**ACTIVITY**
Search the entries for the line containing "site for Klasa". Repeat it, then every line after it, exactly through the final line.

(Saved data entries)
===

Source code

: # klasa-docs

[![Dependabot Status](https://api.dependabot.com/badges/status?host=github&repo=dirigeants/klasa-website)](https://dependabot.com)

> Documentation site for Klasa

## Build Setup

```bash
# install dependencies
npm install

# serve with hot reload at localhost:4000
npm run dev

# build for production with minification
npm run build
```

===

**RESPONSE**
> Documentation site for Klasa

## Build Setup

```bash
# install dependencies
npm install

# serve with hot reload at localhost:4000
npm run dev

# build for production with minification
npm run build
```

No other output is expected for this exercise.